勘定科目事典(役員貸付金・役員借入金)
お金のやりくりについて~役員貸付金と役員借入金~
皆様、こんにちは。
代表税理士の渡辺です。
今回は「会計事務所のススメ」ではなく、
経理担当の方ならよく見られている「勘定科目」について各回に分けて紹介・説明させていただきます。
皆様が「困ったときに役に立つ」
そのようなものになれば幸いです。
◎役員貸付金とは?
会社が役員に貸しているお金です。
実際にお金を貸し付けている場合以外にも、「経費の忘れ物」や「役員報酬の金額以上に会社から引き出したお金」などの場合もあります。
対金融機関
役員貸付金が決算書上にある場合に金融機関で融資を申し込むと…
《金融機関に資金を借りるより、まずは役員貸付金を返してもらってください。融資はそれから!》
なんてことも…
金融機関の立場からすると「お金の流れ」をチェックしていますので、決算書上のこのような科目は一番に目に付く項目であるため申込する側も日頃から気をつけるポイントです。
対税務署
税務調査の時に…
《貸したお金には利息を取って下さい。それも会社の収益となりますので会計に計上して下さい。》
こういった指導も…
税務署の立場からするとこのような「収益漏れ」は決算書だけでも指摘できる項目となります。

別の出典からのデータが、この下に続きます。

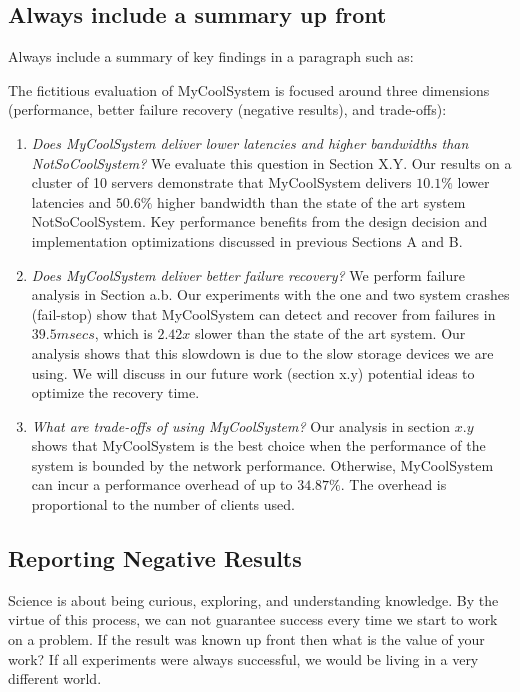 \documentclass{article}
\begin{document}
\subsection*{Always include a summary up front}
Always include a summary of key findings in a paragraph such as: 
\begin{tcolorbox}[colback=green!5,colframe=gray!40!black,title=Example of Evaluation Summary]
The fictitious evaluation of MyCoolSystem is focused around three dimensions (performance, better failure recovery (negative results), and trade-offs): 
\begin{enumerate}
    \item \textit{Does MyCoolSystem deliver lower latencies and higher bandwidths than NotSoCoolSystem?} We evaluate this question in Section X.Y. Our results on a cluster of 10 servers demonstrate that MyCoolSystem delivers $10.1\%$ lower latencies and $50.6\%$ higher bandwidth than the state of the art system NotSoCoolSystem. Key performance benefits from the design decision and implementation optimizations discussed in previous Sections A and B. 
    
    \item \textit{Does MyCoolSystem deliver better failure recovery?} We perform failure analysis in Section a.b. Our experiments with the one and two system crashes (fail-stop) show that MyCoolSystem can detect and recover from failures in $39.5msecs$, which is $2.42x$ slower than the state of the art system. Our analysis shows that this slowdown is due to the slow storage devices we are using. We will discuss in our future work (section x.y) potential ideas to optimize the recovery time. 
    
    \item \textit{What are trade-offs of using MyCoolSystem?} Our analysis in section $x.y$ shows that MyCoolSystem is the best choice when the performance of the system is bounded by the  network performance. Otherwise, MyCoolSystem can incur a performance overhead of up to $34.87\%$. The overhead is proportional to the number of clients used. 
\end{enumerate}
\end{tcolorbox}

\subsection{Reporting Negative Results}
Science is about being curious, exploring, and understanding knowledge. By the virtue of this process, we can not guarantee success every time we start to work on a problem. If the result was known up front then what is the value of your work? If all experiments were always successful, we would be living in a very different world. 
\end{document}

役員貸付金を発生させないようなお金の管理が大切です。
◎役員借入金とは?
会社が役員から借りているお金です。先ほどは逆パターンですね。
会社の資金が足りなくて社長が会社にお金を入れている場合です。
これは金融機関側からすると「社長が会社に投資している状態」ですから、先ほどの役員貸付金と比べると悪い印象は少ないです。しかし、「個人からお金を借りて営業活動を行っている」となりますと金額や借入頻度にもよりますが、経営が安定していないと言えるでしょう。

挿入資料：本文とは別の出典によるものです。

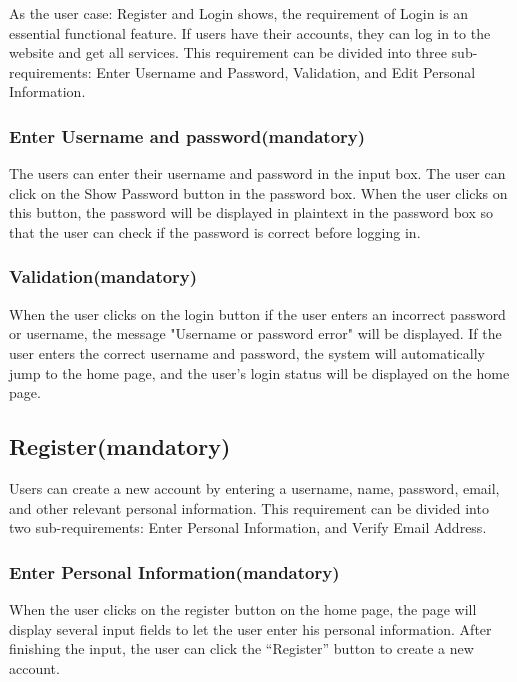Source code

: \documentclass[conference]{IEEEtran}
\begin{document}
As the user case: Register and Login shows, the requirement of Login is an essential functional feature. If users have their accounts, they can log in to the website and get all services. This requirement can be divided into three sub-requirements: 
Enter Username and Password, Validation, and Edit Personal Information.

\subsubsection{ Enter Username and password(mandatory)}

The users can enter their username and password in the input box. The 
user can click on the Show Password button in the password box. When the user 
clicks on this button, the password will be displayed in plaintext in the password 
box so that the user can check if the password is correct before logging in.

\subsubsection{ Validation(mandatory) }

When the user clicks on the login button if the user enters an incorrect 
password or username, the message "Username or password error" will be 
displayed. If the user enters the correct username and password, the system 
will automatically jump to the home page, and the user's login status will be 
displayed on the home page.


\subsection{  Register(mandatory)}

Users can create a new account by entering a username, name, password, email,
and other relevant personal information. This requirement can be divided into 
two sub-requirements: Enter Personal Information, and Verify Email Address.

\subsubsection{ Enter Personal Information(mandatory)}

When the user clicks on the register button on the home page, the page will display several 
input fields to let the user enter his personal information. After finishing the 
input, the user can click the “Register” button to create a new account.
\end{document}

また中には、永く会社を続けていると役員借入金が何千万円にもなっている会社様も時折見られます。
そのような状態で万一社長がお亡くなりになられたら…
役員借入金の何千万円が相続財産となり相続税が発生してしまう場合もあります。
でも会社にはそれを賄うお金が残っていない…
◎最後に
会社と役員様の間での経費以外のお金のやり取りは思った以上に周辺に影響を及ぼすので気を付けていきたいものです。